Task item: Find where "Required | 用户ID |" appears in the entries below. That line and all lines after it, through the last, are to be duplicated exactly, with nothing else.
*** Opening of The input ***
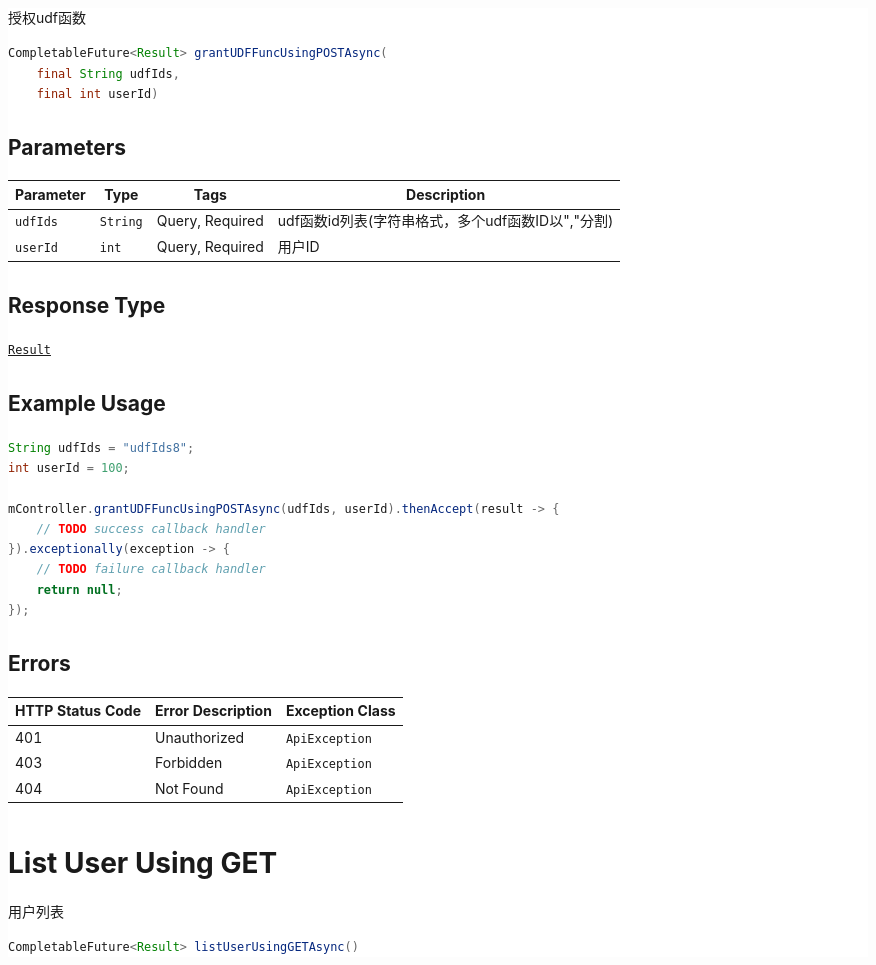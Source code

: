 授权udf函数

```java
CompletableFuture<Result> grantUDFFuncUsingPOSTAsync(
    final String udfIds,
    final int userId)
```

## Parameters

| Parameter | Type | Tags | Description |
|  --- | --- | --- | --- |
| `udfIds` | `String` | Query, Required | udf函数id列表(字符串格式，多个udf函数ID以","分割) |
| `userId` | `int` | Query, Required | 用户ID |

## Response Type

[`Result`](../../doc/models/result.md)

## Example Usage

```java
String udfIds = "udfIds8";
int userId = 100;

mController.grantUDFFuncUsingPOSTAsync(udfIds, userId).thenAccept(result -> {
    // TODO success callback handler
}).exceptionally(exception -> {
    // TODO failure callback handler
    return null;
});
```

## Errors

| HTTP Status Code | Error Description | Exception Class |
|  --- | --- | --- |
| 401 | Unauthorized | `ApiException` |
| 403 | Forbidden | `ApiException` |
| 404 | Not Found | `ApiException` |


# List User Using GET

用户列表

```java
CompletableFuture<Result> listUserUsingGETAsync()
```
*** Close of The input ***
Output for this task:
| `userId` | `int` | Query, Required | 用户ID |

## Response Type

[`Result`](../../doc/models/result.md)

## Example Usage

```java
String udfIds = "udfIds8";
int userId = 100;

mController.grantUDFFuncUsingPOSTAsync(udfIds, userId).thenAccept(result -> {
    // TODO success callback handler
}).exceptionally(exception -> {
    // TODO failure callback handler
    return null;
});
```

## Errors

| HTTP Status Code | Error Description | Exception Class |
|  --- | --- | --- |
| 401 | Unauthorized | `ApiException` |
| 403 | Forbidden | `ApiException` |
| 404 | Not Found | `ApiException` |


# List User Using GET

用户列表

```java
CompletableFuture<Result> listUserUsingGETAsync()
```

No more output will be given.